这称为交叉。如果你想变得有趣,可以做一些事情,比如选择一个随机的起点并交换一个随机的长度。例如,一个对象中有 10 个元素。随机选择 1 到 10 之间的一个点 X 并交换 x..10-rand%10+1.. 你就明白了...稍微调味一下。
3.突变,这种问题突变我应该如何定义?
通常,这更多地取决于法律解决方案的定义,而不是其他任何因素。你可以像交叉一样进行突变,只不过你用随机数据填充它(这是合法的)而不是与另一个样本交换......并且你以更低的速率进行突变。
4.精英主义值得使用吗?
实验并找出答案。
Usually you only find these out by experimentation... perhaps writing a GA to tune your GA.
But that aside, I don't understand what you're asking. If you don't know what the function is, and you also don't know the points to being with, how do you determine fitness?
From my current understanding of the problem, this is better fitted by a neural network.
edit:
2.Recombine the remaining 80%? How? Cutting them at a random point and then putting together the first part of ADN of the father with the second part of ADN of the mother?
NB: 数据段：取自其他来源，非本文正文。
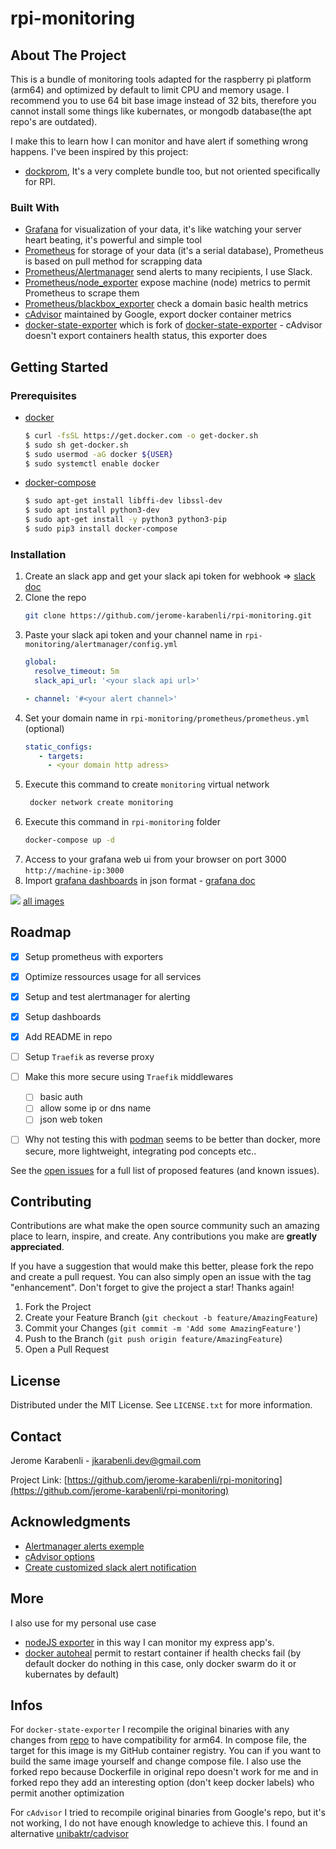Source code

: # rpi-monitoring
<div id="top"></div>



<!-- ABOUT THE PROJECT -->
## About The Project

This is a bundle of monitoring tools adapted for the raspberry pi platform (arm64) and optimized by default to limit CPU and memory usage. I recommend you to use 64 bit base image instead of 32 bits, therefore you cannot install some things like kubernates, or mongodb database(the apt repo's are outdated).

I make this to learn how I can monitor and have alert if something wrong happens. I've been inspired by this project:
* [dockprom](https://github.com/stefanprodan/dockprom), It's a very complete bundle too, but not oriented specifically for RPI.


### Built With

* [Grafana](https://github.com/grafana/grafana) for visualization of your data, it's like watching your server heart beating, it's powerful and simple tool
* [Prometheus](https://github.com/prometheus/prometheus) for storage of your data (it's a serial database), Prometheus is based on pull method for scrapping data
* [Prometheus/Alertmanager](https://github.com/prometheus/alertmanager) send alerts to many recipients, I use Slack.
* [Prometheus/node_exporter](https://github.com/prometheus/node_exporter) expose machine (node) metrics to permit Prometheus to scrape them
* [Prometheus/blackbox_exporter](https://github.com/prometheus/blackbox_exporter) check a domain basic health metrics
* [cAdvisor](https://github.com/google/cadvisor) maintained by Google, export docker container metrics
* [docker-state-exporter](https://github.com/AdaptiveConsulting/docker_state_exporter) which is fork of [docker-state-exporter](https://github.com/karugaru/docker_state_exporter) - cAdvisor doesn't export containers health status, this exporter does


<!-- GETTING STARTED -->
## Getting Started
### Prerequisites

* [docker](https://docs.docker.com/get-docker/)
  ```sh
  $ curl -fsSL https://get.docker.com -o get-docker.sh
  $ sudo sh get-docker.sh
  $ sudo usermod -aG docker ${USER}
  $ sudo systemctl enable docker
  ```
* [docker-compose](https://dev.to/elalemanyo/how-to-install-docker-and-docker-compose-on-raspberry-pi-1mo)
  ```sh
  $ sudo apt-get install libffi-dev libssl-dev
  $ sudo apt install python3-dev
  $ sudo apt-get install -y python3 python3-pip
  $ sudo pip3 install docker-compose
  ```

### Installation

1. Create an slack app and get your slack api token for webhook => [slack doc](https://api.slack.com/messaging/webhooks)
2. Clone the repo
   ```sh
   git clone https://github.com/jerome-karabenli/rpi-monitoring.git
   ```
3. Paste your slack api token and your channel name in ``rpi-monitoring/alertmanager/config.yml``
   ```yaml
   global:
     resolve_timeout: 5m
     slack_api_url: '<your slack api url>'
   ```
   ```yaml
   - channel: '#<your alert channel>'
   ```
4. Set your domain name in ``rpi-monitoring/prometheus/prometheus.yml`` (optional)
   ```yml
   static_configs:
      - targets:
        - <your domain http adress>
   ```
5. Execute this command to create ``monitoring`` virtual network 
   ```sh
    docker network create monitoring
    ```
6. Execute this command in ``rpi-monitoring`` folder
    ```sh
    docker-compose up -d
    ```
7. Access to your grafana web ui from your browser on port 3000 ``http://machine-ip:3000``
8. Import [grafana dashboards](https://github.com/jerome-karabenli/rpi-monitoring/tree/main/dashboards) in json format - [grafana doc](https://grafana.com/docs/grafana/latest/dashboards/export-import/#import-dashboard)

![](images/main-1.png)
[all images](https://github.com/jerome-karabenli/rpi-monitoring/tree/main/images)





<!-- ROADMAP -->
## Roadmap

- [x] Setup prometheus with exporters
- [x] Optimize ressources usage for all services
- [x] Setup and test alertmanager for alerting
- [x] Setup dashboards
- [x] Add README in repo
- [ ] Setup ``Traefik`` as reverse proxy
- [ ] Make this more secure using ``Traefik`` middlewares
    - [ ] basic auth
    - [ ] allow some ip or dns name
    - [ ] json web token
- [ ] Why not testing this with [podman](https://podman.io/) seems to be better than docker, more secure, more lightweight, integrating pod concepts etc..


See the [open issues](https://github.com/jerome-karabenli/readme-template/issues) for a full list of proposed features (and known issues).


<!-- CONTRIBUTING -->
## Contributing

Contributions are what make the open source community such an amazing place to learn, inspire, and create. Any contributions you make are **greatly appreciated**.

If you have a suggestion that would make this better, please fork the repo and create a pull request. You can also simply open an issue with the tag "enhancement".
Don't forget to give the project a star! Thanks again!

1. Fork the Project
2. Create your Feature Branch (`git checkout -b feature/AmazingFeature`)
3. Commit your Changes (`git commit -m 'Add some AmazingFeature'`)
4. Push to the Branch (`git push origin feature/AmazingFeature`)
5. Open a Pull Request


<!-- LICENSE -->
## License

Distributed under the MIT License. See `LICENSE.txt` for more information.



<!-- CONTACT -->
## Contact

Jerome Karabenli - jkarabenli.dev@gmail.com

Project Link: [https://github.com/jerome-karabenli/rpi-monitoring](https://github.com/jerome-karabenli/rpi-monitoring)




<!-- ACKNOWLEDGMENTS -->
## Acknowledgments

* [Alertmanager alerts exemple](https://awesome-prometheus-alerts.grep.to/rules.html)
* [cAdvisor options](https://github.com/google/cadvisor/blob/master/docs/runtime_options.md)
* [Create customized slack alert notification](https://hodovi.cc/blog/creating-awesome-alertmanager-templates-for-slack/)


<!-- MORE -->
## More

I also use for my personal use case

* [nodeJS exporter](https://www.npmjs.com/package/express-prom-bundle) in this way I can monitor my express app's.
* [docker autoheal](https://hub.docker.com/r/willfarrell/autoheal/) permit to restart container if health checks fail (by default docker do nothing in this case, only docker swarm do it or kubernates by default)

## Infos
For ``docker-state-exporter`` I recompile the original binaries with any changes from [repo](https://github.com/AdaptiveConsulting/docker_state_exporter) to have compatibility for arm64. In compose file, the target for this image is my GitHub container registry. You can if you want to build the same image yourself and change compose file. 
I also use the forked repo because Dockerfile in original repo doesn't work for me and in forked repo they add an interesting option (don't keep docker labels) who permit another optimization


For ``cAdvisor`` I tried to recompile original binaries from Google's repo, but it's not working, I do not have enough knowledge to achieve this. I found an alternative [unibaktr/cadvisor](https://hub.docker.com/r/unibaktr/cadvisor)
This is called crossover. If you want to be saucey, do something like pick a random starting point and swapping a random length. For instance, you have 10 elements in an object. randomly choose a spot X between 1 and 10 and swap x..10-rand%10+1.. you get the picture... spice it up a little.
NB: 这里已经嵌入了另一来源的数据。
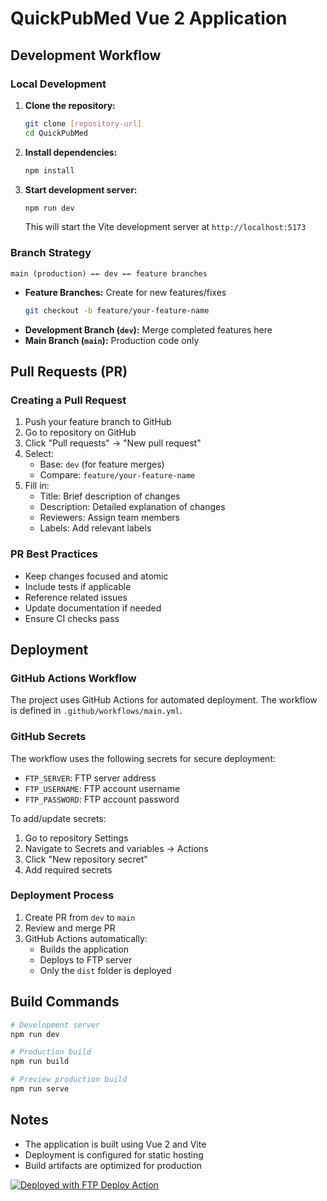 # QuickPubMed Vue 2 Application

## Development Workflow

### Local Development
1. **Clone the repository:**
   ```bash
   git clone [repository-url]
   cd QuickPubMed
   ```

2. **Install dependencies:**
   ```bash
   npm install
   ```

3. **Start development server:**
   ```bash
   npm run dev
   ```
   This will start the Vite development server at `http://localhost:5173`

### Branch Strategy

```
main (production) ←← dev ←← feature branches
```

- **Feature Branches:** Create for new features/fixes
  ```bash
  git checkout -b feature/your-feature-name
  ```
- **Development Branch (`dev`):** Merge completed features here
- **Main Branch (`main`):** Production code only

## Pull Requests (PR)

### Creating a Pull Request
1. Push your feature branch to GitHub
2. Go to repository on GitHub
3. Click "Pull requests" → "New pull request"
4. Select:
   - Base: `dev` (for feature merges)
   - Compare: `feature/your-feature-name`
5. Fill in:
   - Title: Brief description of changes
   - Description: Detailed explanation of changes
   - Reviewers: Assign team members
   - Labels: Add relevant labels

### PR Best Practices
- Keep changes focused and atomic
- Include tests if applicable
- Reference related issues
- Update documentation if needed
- Ensure CI checks pass

## Deployment

### GitHub Actions Workflow
The project uses GitHub Actions for automated deployment. The workflow is defined in `.github/workflows/main.yml`.

### GitHub Secrets
The workflow uses the following secrets for secure deployment:
- `FTP_SERVER`: FTP server address
- `FTP_USERNAME`: FTP account username
- `FTP_PASSWORD`: FTP account password

To add/update secrets:
1. Go to repository Settings
2. Navigate to Secrets and variables → Actions
3. Click "New repository secret"
4. Add required secrets

### Deployment Process
1. Create PR from `dev` to `main`
2. Review and merge PR
3. GitHub Actions automatically:
   - Builds the application
   - Deploys to FTP server
   - Only the `dist` folder is deployed

## Build Commands

```bash
# Development server
npm run dev

# Production build
npm run build

# Preview production build
npm run serve
```

## Notes
- The application is built using Vue 2 and Vite
- Deployment is configured for static hosting
- Build artifacts are optimized for production

[<img alt="Deployed with FTP Deploy Action" src="https://img.shields.io/badge/Deployed With-FTP DEPLOY ACTION-%3CCOLOR%3E?style=for-the-badge&color=0077b6">](https://github.com/SamKirkland/FTP-Deploy-Action)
3.Mutation, how should I define in this kind of problem mutation?
usually that depends more on what is defined as a legal solution than anything else. you can do mutation the same way you do crossover, except you fill it with random data (that is legal) rather than swapping with another specimen... and you do it at a MUCH lower rate.
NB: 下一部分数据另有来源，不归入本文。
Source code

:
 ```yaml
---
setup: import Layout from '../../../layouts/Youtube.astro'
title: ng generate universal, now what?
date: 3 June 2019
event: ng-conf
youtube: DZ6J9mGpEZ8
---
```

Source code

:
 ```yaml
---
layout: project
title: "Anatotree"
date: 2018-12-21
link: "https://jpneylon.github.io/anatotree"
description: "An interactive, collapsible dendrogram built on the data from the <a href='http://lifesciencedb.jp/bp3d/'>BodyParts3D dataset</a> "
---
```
4.Is it worth using Elitism?
experiment and find out.
高斯适应通常优于标准遗传算法。如果您不想从头开始编写自己的包,那么 Mathematica 全局优化包非常出色——我用它来拟合一个非常令人讨厌的非线性函数,其中标准拟合器惨遭失败。
编辑:
维基百科文章
如果您查找文章中列出的论文的印刷品,您可以找到白皮书和实施。但总的来说,您应该了解最大化适应度函数的解决方案空间是什么样的。如果变量的数量很少,或者局部最大值的数量很小,或者它们连接/倾斜到全局最大值,则简单的最小二乘法可以很好地工作。如果每个局部最大值周围的区域很小(也就是说,你必须得到一个非常好的解决方案才能达到最好的解决方案,否则你会得到一个糟糕的解决方案),那么就需要更高级的算法。
为遗传算法选择变量取决于解空间的样子。
Gaussian adaptation usually outperforms standard genetic algorithms. If you don't want to write your own package from scratch, the Mathematica Global Optimization package is EXCELLENT -- I used it to fit a really nasty nonlinear function where standard fitters failed miserably.
Edit:
Wikipedia Article
If you hunt down prints of the listed papers on the article, you can find whitepapers and implementations. In general though, you should have some idea what the solution space for your maximizing the fitness function look like. If the number of variables is small, or the number of local maxima is small or they are connected/slope down to a global maxima, simple least squares works fine. If the area around each local maxima is small (IE you have to get a damned good solution to hit the best one, otherwise you hit a bad one), then fancier algorithms are needed.
Choosing variables for a genetic algorithm depends on what the solution space will look like.